> **EXERCISE AIM**
Drop the pictures from the entries below, then reproduce the rest exactly.
══════
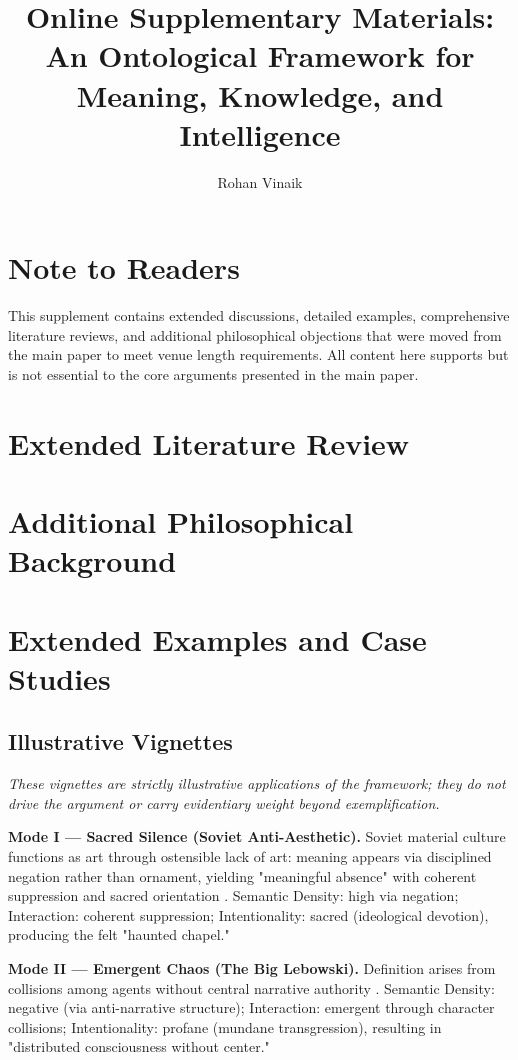 \documentclass[12pt]{article}
\title{Online Supplementary Materials:\\
An Ontological Framework for Meaning, Knowledge, and Intelligence}
\author{Rohan Vinaik}
\date{}
\begin{document}
\maketitle

\section*{Note to Readers}
This supplement contains extended discussions, detailed examples, comprehensive literature reviews, and additional philosophical objections that were moved from the main paper to meet venue length requirements. All content here supports but is not essential to the core arguments presented in the main paper.

\section{Extended Literature Review}

\section{Additional Philosophical Background}

\section{Extended Examples and Case Studies}

\subsection{Illustrative Vignettes}

\textit{These vignettes are strictly illustrative applications of the framework; they do not drive the argument or carry evidentiary weight beyond exemplification.}

\textbf{Mode I — Sacred Silence (Soviet Anti-Aesthetic).} Soviet material culture functions as art through ostensible lack of art: meaning appears via disciplined negation rather than ornament, yielding "meaningful absence" with coherent suppression and sacred orientation \citep{groys1992total}. Semantic Density: high via negation; Interaction: coherent suppression; Intentionality: sacred (ideological devotion), producing the felt "haunted chapel."

\textbf{Mode II — Emergent Chaos (The Big Lebowski).} Definition arises from collisions among agents without central narrative authority \citep{coen1998lebowski}. Semantic Density: negative (via anti-narrative structure); Interaction: emergent through character collisions; Intentionality: profane (mundane transgression), resulting in "distributed consciousness without center."
\end{document}
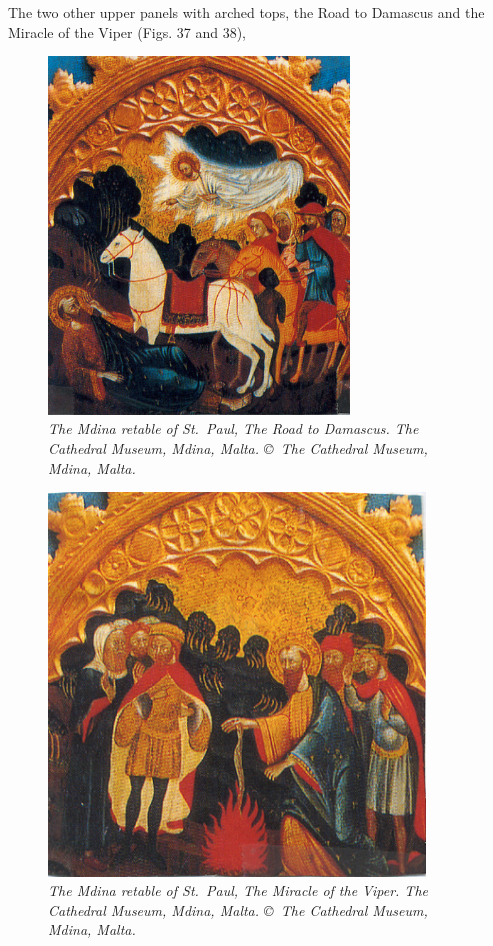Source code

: \documentclass[a4paper,12pt]{article}
\begin{document}
The two other upper panels with arched tops, the Road to Damascus and
the Miracle of the Viper (Figs. 37 and 38), 
\begin{figure}[htbp]
\centering
\includegraphics[width=8cm]{pics/fig37.png}
\caption[The Mdina retable of St.~Paul, The Road to Damascus] 
{\it The Mdina retable of St.~Paul, The Road to Damascus.  
The Cathedral Museum, Mdina, Malta. \copyright\ The Cathedral Museum,
  Mdina, Malta.} 
\end{figure}
\begin{figure}[htbp]
\centering
\includegraphics[width=10cm]{pics/fig38.png}
\caption[The Mdina retable of St.~Paul, The Miracle of the Viper] 
{\it The Mdina retable of St.~Paul, The Miracle of the Viper.  
The Cathedral Museum, Mdina, Malta. \copyright\ The Cathedral Museum,
  Mdina, Malta.} 
\end{figure}
\end{document}
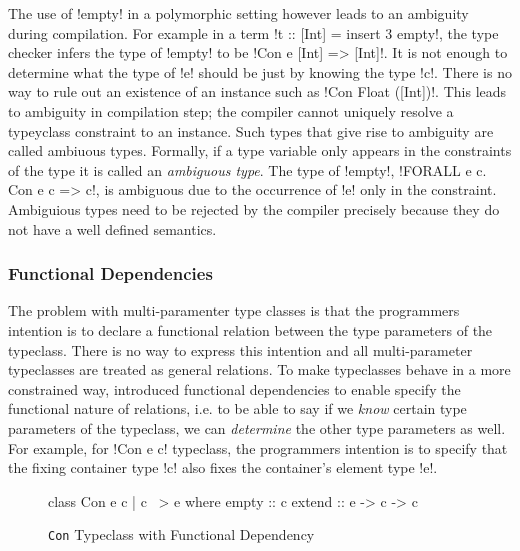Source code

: \documentclass[manuscript,screen,nonacm]{acmart}
\begin{document}
The use of !empty! in a polymorphic setting however leads to an ambiguity during compilation. For example in a term !t :: [Int] = insert 3 empty!, the type checker infers the type of !empty! to be !Con e [Int] => [Int]!. It is not enough to determine what the type of !e! should be just by knowing the type !c!. There is no way to rule out an existence of an instance such as !Con Float ([Int])!. This leads to ambiguity in compilation step; the compiler cannot uniquely resolve a typeyclass constraint to an instance. Such types that give rise to ambiguity are called ambiuous types. Formally, if a type variable only appears in the constraints of the type it is called an \emph{ambiguous type}. The type of !empty!, !FORALL e c. Con e c => c!, is ambiguous due to the occurrence of !e! only in the constraint. Ambiguious types need to be rejected by the compiler precisely because they do not have a well defined semantics. %

\subsubsection{Functional Dependencies}
The problem with multi-paramenter type classes is that the programmers intention is to declare a functional relation between the type parameters of the typeclass. There is no way to express this intention and all multi-parameter typeclasses are treated as general relations. To make typeclasses behave in a more constrained way, \citet{jones_tcfd_2000} introduced functional dependencies to enable specify the functional nature of relations, i.e. to be able to say if we \emph{know} certain type parameters of the typeclass, we can \emph{determine} the other type parameters as well. For example, for !Con e c! typeclass, the programmers intention is to specify that the fixing container type !c! also fixes the container's element type !e!.

\begin{figure}[ht]
\begin{CenteredBox}
\begin{code}
class Con e c | c ~> e where
  empty :: c
  extend :: e -> c -> c
\end{code}
\end{CenteredBox}
\caption[\lstinline{Con} typeclass]{\lstinline{Con} Typeclass with Functional Dependency}
\label{fig:tc-collection-fd}
\end{figure}
\end{document}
══════
> **SOLUTION TO THE EXERCISE**
 \documentclass[12pt]{article}
\title{Online Supplementary Materials:\\
An Ontological Framework for Meaning, Knowledge, and Intelligence}
\author{Rohan Vinaik}
\date{}
\begin{document}
\maketitle

\section*{Note to Readers}
This supplement contains extended discussions, detailed examples, comprehensive literature reviews, and additional philosophical objections that were moved from the main paper to meet venue length requirements. All content here supports but is not essential to the core arguments presented in the main paper.

\section{Extended Literature Review}

\section{Additional Philosophical Background}

\section{Extended Examples and Case Studies}

\subsection{Illustrative Vignettes}

\textit{These vignettes are strictly illustrative applications of the framework; they do not drive the argument or carry evidentiary weight beyond exemplification.}

\textbf{Mode I — Sacred Silence (Soviet Anti-Aesthetic).} Soviet material culture functions as art through ostensible lack of art: meaning appears via disciplined negation rather than ornament, yielding "meaningful absence" with coherent suppression and sacred orientation \citep{groys1992total}. Semantic Density: high via negation; Interaction: coherent suppression; Intentionality: sacred (ideological devotion), producing the felt "haunted chapel."

\textbf{Mode II — Emergent Chaos (The Big Lebowski).} Definition arises from collisions among agents without central narrative authority \citep{coen1998lebowski}. Semantic Density: negative (via anti-narrative structure); Interaction: emergent through character collisions; Intentionality: profane (mundane transgression), resulting in "distributed consciousness without center."
\end{document}
Source code

: \documentclass[a4paper,12pt]{article}
\begin{document}
The two other upper panels with arched tops, the Road to Damascus and
the Miracle of the Viper (Figs. 37 and 38), 
\begin{figure}[htbp]
\centering
\includegraphics[width=8cm]{pics/fig37.png}
\caption[The Mdina retable of St.~Paul, The Road to Damascus] 
{\it The Mdina retable of St.~Paul, The Road to Damascus.  
The Cathedral Museum, Mdina, Malta. \copyright\ The Cathedral Museum,
  Mdina, Malta.} 
\end{figure}
\begin{figure}[htbp]
\centering
\includegraphics[width=10cm]{pics/fig38.png}
\caption[The Mdina retable of St.~Paul, The Miracle of the Viper] 
{\it The Mdina retable of St.~Paul, The Miracle of the Viper.  
The Cathedral Museum, Mdina, Malta. \copyright\ The Cathedral Museum,
  Mdina, Malta.} 
\end{figure}
\end{document}
Source code

: \documentclass[manuscript,screen,nonacm]{acmart}
\begin{document}
The use of !empty! in a polymorphic setting however leads to an ambiguity during compilation. For example in a term !t :: [Int] = insert 3 empty!, the type checker infers the type of !empty! to be !Con e [Int] => [Int]!. It is not enough to determine what the type of !e! should be just by knowing the type !c!. There is no way to rule out an existence of an instance such as !Con Float ([Int])!. This leads to ambiguity in compilation step; the compiler cannot uniquely resolve a typeyclass constraint to an instance. Such types that give rise to ambiguity are called ambiuous types. Formally, if a type variable only appears in the constraints of the type it is called an \emph{ambiguous type}. The type of !empty!, !FORALL e c. Con e c => c!, is ambiguous due to the occurrence of !e! only in the constraint. Ambiguious types need to be rejected by the compiler precisely because they do not have a well defined semantics. %

\subsubsection{Functional Dependencies}
The problem with multi-paramenter type classes is that the programmers intention is to declare a functional relation between the type parameters of the typeclass. There is no way to express this intention and all multi-parameter typeclasses are treated as general relations. To make typeclasses behave in a more constrained way, \citet{jones_tcfd_2000} introduced functional dependencies to enable specify the functional nature of relations, i.e. to be able to say if we \emph{know} certain type parameters of the typeclass, we can \emph{determine} the other type parameters as well. For example, for !Con e c! typeclass, the programmers intention is to specify that the fixing container type !c! also fixes the container's element type !e!.

\begin{figure}[ht]
\begin{CenteredBox}
\begin{code}
class Con e c | c ~> e where
  empty :: c
  extend :: e -> c -> c
\end{code}
\end{CenteredBox}
\caption[\lstinline{Con} typeclass]{\lstinline{Con} Typeclass with Functional Dependency}
\label{fig:tc-collection-fd}
\end{figure}
\end{document}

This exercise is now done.